I must have offered, in a newsgroup post, to have a look at Theresa's file without understanding what she wanted. I ended up feeling obligated to answer this question when I received her file in my email, but had no idea how to accomplish it. I see this question quite often, so I decided an article was definitely in order.

I called Microsoft Excel MVP Bill Jelen of and begged him to write an article-and not only that-but to write it by the next day. Here's his article, edited for content (because of course, he delivered the text in the Excel file, too). Thanks VERY much, Bill! I owe you one! Now I can answer yet another newsgroup question I often see.

Bill provided three methods to perform this task, and used Theresa's actual file as our sample. Here's what he wrote:


When you start thinking about this in your head, you start to think that you need a bazillion IF statements, but you don't. The wonderful world of math makes it all work out just fine without the IF statements. I used a much shorter formula, which calculates faster, and is perfectly equivalent to all the big IF statements rolling around in your head.

So, I was pretentious in method 3 and created something elegant but harder to understand. (Note: The editor couldn't even understand it so it was omitted.)

Then, I tried to make it more like you (I'm sure he's talking about ME, not YOU, the reader) would think about it in Method 2. But still too pretentious.

Finally, I backed off to using the IF function like everyone normally would. Let's start with method 1...

Method 1

For each level...Let's live in a fantasy world and assume that I will sell a bazillion dollars every month. For each level, I will get:

(Top of Range - Start of Range) x Commission Rate for this Range

So, in level 2, I am getting ($100K-$75K) x 7.75%

This is simple enough, right?

But...We don't live in a fantasy world. I am going to sell some amount inside of one of those ranges. Maybe I will sell $89K. So, in level 2 I will be getting:

($89K-$75K) x 7.75%

You could write a bunch of IF statements to check to see if I ended up in the range, and in this method, that is what I do. The formula in G says that if I sold beyond the start of this range, then figure out the difference ($89K - $75K).

Finally, multiply the Amount to be calculated (G) x Commission Rate (D).

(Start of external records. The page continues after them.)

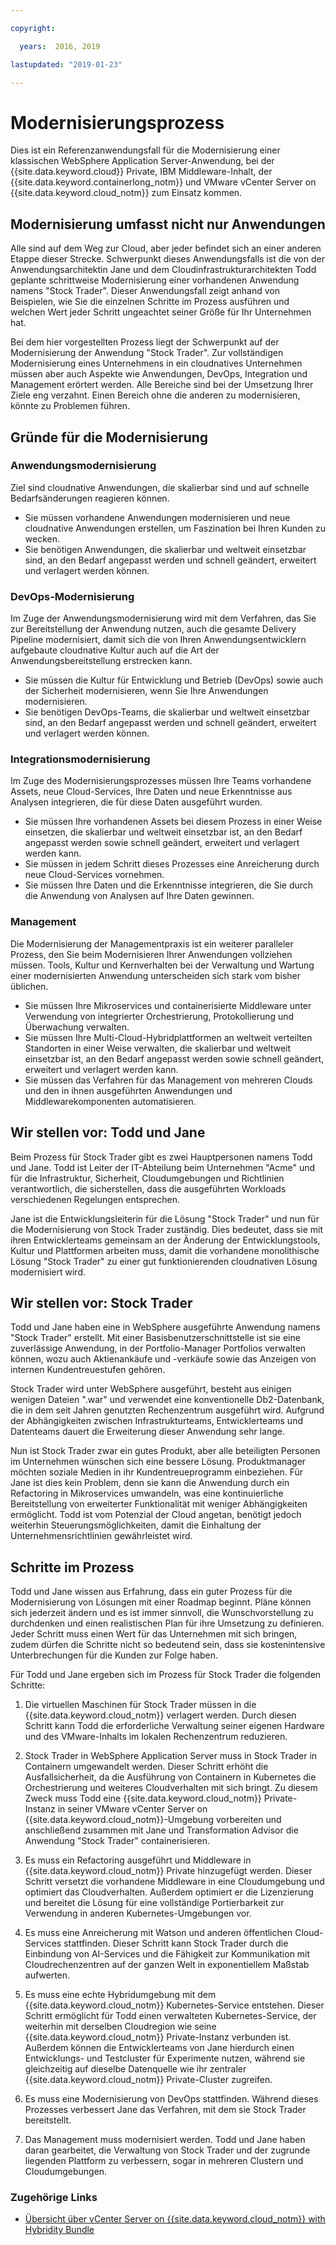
 ```yaml
---

copyright:

  years:  2016, 2019

lastupdated: "2019-01-23"

---
```


# Modernisierungsprozess

Dies ist ein Referenzanwendungsfall für die Modernisierung einer klassischen WebSphere Application Server-Anwendung, bei der {{site.data.keyword.cloud}} Private, IBM Middleware-Inhalt, der {{site.data.keyword.containerlong_notm}} und VMware vCenter Server on {{site.data.keyword.cloud_notm}} zum Einsatz kommen.

## Modernisierung umfasst nicht nur Anwendungen

Alle sind auf dem Weg zur Cloud, aber jeder befindet sich an einer anderen Etappe dieser Strecke. Schwerpunkt dieses Anwendungsfalls ist die von der Anwendungsarchitektin Jane und dem Cloudinfrastrukturarchitekten Todd geplante schrittweise Modernisierung einer vorhandenen Anwendung namens "Stock Trader". Dieser Anwendungsfall zeigt anhand von Beispielen, wie Sie die einzelnen Schritte im Prozess ausführen und welchen Wert jeder Schritt ungeachtet seiner Größe für Ihr Unternehmen hat.

Bei dem hier vorgestellten Prozess liegt der Schwerpunkt auf der Modernisierung der Anwendung "Stock Trader". Zur vollständigen Modernisierung eines Unternehmens in ein cloudnatives Unternehmen müssen aber auch Aspekte wie Anwendungen, DevOps, Integration und Management erörtert werden. Alle Bereiche sind bei der Umsetzung Ihrer Ziele eng verzahnt. Einen Bereich ohne die anderen zu modernisieren, könnte zu Problemen führen.

## Gründe für die Modernisierung

### Anwendungsmodernisierung

Ziel sind cloudnative Anwendungen, die skalierbar sind und auf schnelle Bedarfsänderungen reagieren können.

* Sie müssen vorhandene Anwendungen modernisieren und neue cloudnative Anwendungen erstellen, um Faszination bei Ihren Kunden zu wecken.
* Sie benötigen Anwendungen, die skalierbar und weltweit einsetzbar sind, an den Bedarf angepasst werden und schnell geändert, erweitert und verlagert werden können.

### DevOps-Modernisierung

Im Zuge der Anwendungsmodernisierung wird mit dem Verfahren, das Sie zur Bereitstellung der Anwendung nutzen, auch die gesamte Delivery Pipeline modernisiert, damit sich die von Ihren Anwendungsentwicklern aufgebaute cloudnative Kultur auch auf die Art der Anwendungsbereitstellung erstrecken kann.

* Sie müssen die Kultur für Entwicklung und Betrieb (DevOps) sowie auch der Sicherheit modernisieren, wenn Sie Ihre Anwendungen modernisieren.
* Sie benötigen DevOps-Teams, die skalierbar und weltweit einsetzbar sind, an den Bedarf angepasst werden und schnell geändert, erweitert und verlagert werden können.

###  Integrationsmodernisierung

Im Zuge des Modernisierungsprozesses müssen Ihre Teams vorhandene Assets, neue Cloud-Services, Ihre Daten und neue Erkenntnisse aus Analysen integrieren, die für diese Daten ausgeführt wurden.

* Sie müssen Ihre vorhandenen Assets bei diesem Prozess in einer Weise einsetzen, die skalierbar und weltweit einsetzbar ist, an den Bedarf angepasst werden sowie schnell geändert, erweitert und verlagert werden kann.
* Sie müssen in jedem Schritt dieses Prozesses eine Anreicherung durch neue Cloud-Services vornehmen.
* Sie müssen Ihre Daten und die Erkenntnisse integrieren, die Sie durch die Anwendung von Analysen auf Ihre Daten gewinnen.

### Management

Die Modernisierung der Managementpraxis ist ein weiterer paralleler Prozess, den Sie beim Modernisieren Ihrer Anwendungen vollziehen müssen. Tools, Kultur und Kernverhalten bei der Verwaltung und Wartung einer modernisierten Anwendung unterscheiden sich stark vom bisher üblichen.

* Sie müssen Ihre Mikroservices und containerisierte Middleware unter Verwendung von integrierter Orchestrierung, Protokollierung und Überwachung verwalten.
* Sie müssen Ihre Multi-Cloud-Hybridplattformen an weltweit verteilten Standorten in einer Weise verwalten, die skalierbar und weltweit einsetzbar ist, an den Bedarf angepasst werden sowie schnell geändert, erweitert und verlagert werden kann.
* Sie müssen das Verfahren für das Management von mehreren Clouds und den in ihnen ausgeführten Anwendungen und Middlewarekomponenten automatisieren.

## Wir stellen vor: Todd und Jane

Beim Prozess für Stock Trader gibt es zwei Hauptpersonen namens Todd und Jane. Todd ist Leiter der IT-Abteilung beim Unternehmen "Acme" und für die Infrastruktur, Sicherheit, Cloudumgebungen und Richtlinien verantwortlich, die sicherstellen, dass die ausgeführten Workloads verschiedenen Regelungen entsprechen.

Jane ist die Entwicklungsleiterin für die Lösung "Stock Trader" und nun für die Modernisierung von Stock Trader zuständig. Dies bedeutet, dass sie mit ihren Entwicklerteams gemeinsam an der Änderung der Entwicklungstools, Kultur und Plattformen arbeiten muss, damit die vorhandene monolithische Lösung "Stock Trader" zu einer gut funktionierenden cloudnativen Lösung modernisiert wird.

## Wir stellen vor: Stock Trader

Todd und Jane haben eine in WebSphere ausgeführte Anwendung namens "Stock Trader" erstellt. Mit einer Basisbenutzerschnittstelle ist sie eine zuverlässige Anwendung, in der Portfolio-Manager Portfolios verwalten können, wozu auch Aktienankäufe und -verkäufe sowie das Anzeigen von internen Kundentreuestufen gehören.

Stock Trader wird unter WebSphere ausgeführt, besteht aus einigen wenigen Dateien ".war" und verwendet eine konventionelle Db2-Datenbank, die in dem seit Jahren genutzten Rechenzentrum ausgeführt wird. Aufgrund der Abhängigkeiten zwischen Infrastrukturteams, Entwicklerteams und Datenteams dauert die Erweiterung dieser Anwendung sehr lange.

Nun ist Stock Trader zwar ein gutes Produkt, aber alle beteiligten Personen im Unternehmen wünschen sich eine bessere Lösung. Produktmanager möchten soziale Medien in ihr Kundentreueprogramm einbeziehen. Für Jane ist dies kein Problem, denn sie kann die Anwendung durch ein Refactoring in Mikroservices umwandeln, was eine kontinuierliche Bereitstellung von erweiterter Funktionalität mit weniger Abhängigkeiten ermöglicht. Todd ist vom Potenzial der Cloud angetan, benötigt jedoch weiterhin Steuerungsmöglichkeiten, damit die Einhaltung der Unternehmensrichtlinien gewährleistet wird.

## Schritte im Prozess

Todd und Jane wissen aus Erfahrung, dass ein guter Prozess für die Modernisierung von Lösungen mit einer Roadmap beginnt. Pläne können sich jederzeit ändern und es ist immer sinnvoll, die Wunschvorstellung zu durchdenken und einen realistischen Plan für ihre Umsetzung zu definieren. Jeder Schritt muss einen Wert für das Unternehmen mit sich bringen, zudem dürfen die Schritte nicht so bedeutend sein, dass sie kostenintensive Unterbrechungen für die Kunden zur Folge haben.

Für Todd und Jane ergeben sich im Prozess für Stock Trader die folgenden Schritte:
1. Die virtuellen Maschinen für Stock Trader müssen in die {{site.data.keyword.cloud_notm}} verlagert werden. Durch diesen Schritt kann Todd die erforderliche Verwaltung seiner eigenen Hardware und des VMware-Inhalts im lokalen Rechenzentrum reduzieren.

2. Stock Trader in WebSphere Application Server muss in Stock Trader in Containern umgewandelt werden. Dieser Schritt erhöht die Ausfallsicherheit, da die Ausführung von Containern in Kubernetes die Orchestrierung und weiteres Cloudverhalten mit sich bringt. Zu diesem Zweck muss Todd eine {{site.data.keyword.cloud_notm}} Private-Instanz in seiner VMware vCenter Server on {{site.data.keyword.cloud_notm}}-Umgebung vorbereiten und anschließend zusammen mit Jane und Transformation Advisor die Anwendung "Stock Trader" containerisieren.

3. Es muss ein Refactoring ausgeführt und Middleware in {{site.data.keyword.cloud_notm}} Private hinzugefügt werden. Dieser Schritt versetzt die vorhandene Middleware in eine Cloudumgebung und optimiert das Cloudverhalten. Außerdem optimiert er die Lizenzierung und bereitet die Lösung für eine vollständige Portierbarkeit zur Verwendung in anderen Kubernetes-Umgebungen vor.

4. Es muss eine Anreicherung mit Watson und anderen öffentlichen Cloud-Services stattfinden. Dieser Schritt kann Stock Trader durch die Einbindung von AI-Services und die Fähigkeit zur Kommunikation mit Cloudrechenzentren auf der ganzen Welt in exponentiellem Maßstab aufwerten.

5. Es muss eine echte Hybridumgebung mit dem {{site.data.keyword.cloud_notm}} Kubernetes-Service entstehen. Dieser Schritt ermöglicht für Todd einen verwalteten Kubernetes-Service, der weiterhin mit derselben Cloudregion wie seine {{site.data.keyword.cloud_notm}} Private-Instanz verbunden ist. Außerdem können die Entwicklerteams von Jane hierdurch einen Entwicklungs- und Testcluster für Experimente nutzen, während sie gleichzeitig auf dieselbe Datenquelle wie ihr zentraler {{site.data.keyword.cloud_notm}} Private-Cluster zugreifen.

6. Es muss eine Modernisierung von DevOps stattfinden. Während dieses Prozesses verbessert Jane das Verfahren, mit dem sie Stock Trader bereitstellt.

7. Das Management muss modernisiert werden. Todd und Jane haben daran gearbeitet, die Verwaltung von Stock Trader und der zugrunde liegenden Plattform zu verbessern, sogar in mehreren Clustern und Cloudumgebungen.

### Zugehörige Links

* [Übersicht über vCenter Server on {{site.data.keyword.cloud_notm}} with Hybridity Bundle](/docs/services/vmwaresolutions/archiref/vcs/vcs-hybridity-intro.html)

I took all of that logic from F, G, and H, and wrapped it into one big formula in E.

Method 2

Maybe I will sell $89K. So, in level 2 I will again be getting ($89K-$75K) x 7.75%. You could write a bunch of IF statements to check to see if I ended up within that range...But, it's just as easy to find the minimum of the two ranges:

=MIN(MySales, Top of this Range)

For all of the ranges that are under my range, I will get the full range (i.e., $100K-$75K). For the range where I land, I will only get the portion of the range that I actually sold. The formula in F figures out the first number in ($89K - $75K).

The formula in G figures out the Sum of ($89K - $75K). When you copy this formula down to the other rows, you realize that something goes wrong in the levels above: The formula wants to take money away from me. This cannot be good.

The formula in H replaces all the IF statements. Usually, you would have:

=IF(MySales>ThisLevel,UseTheFormula,Use 0)

Well, a quicker way to do this is to take the MAX of 0 and the calculation. If the calculation result is negative, then 0 is larger and that becomes the commission at this level.

Finally, I multiplies H x Rate.

I took all of that logic from F, G, H, and I and wrapped it into one big formula in E.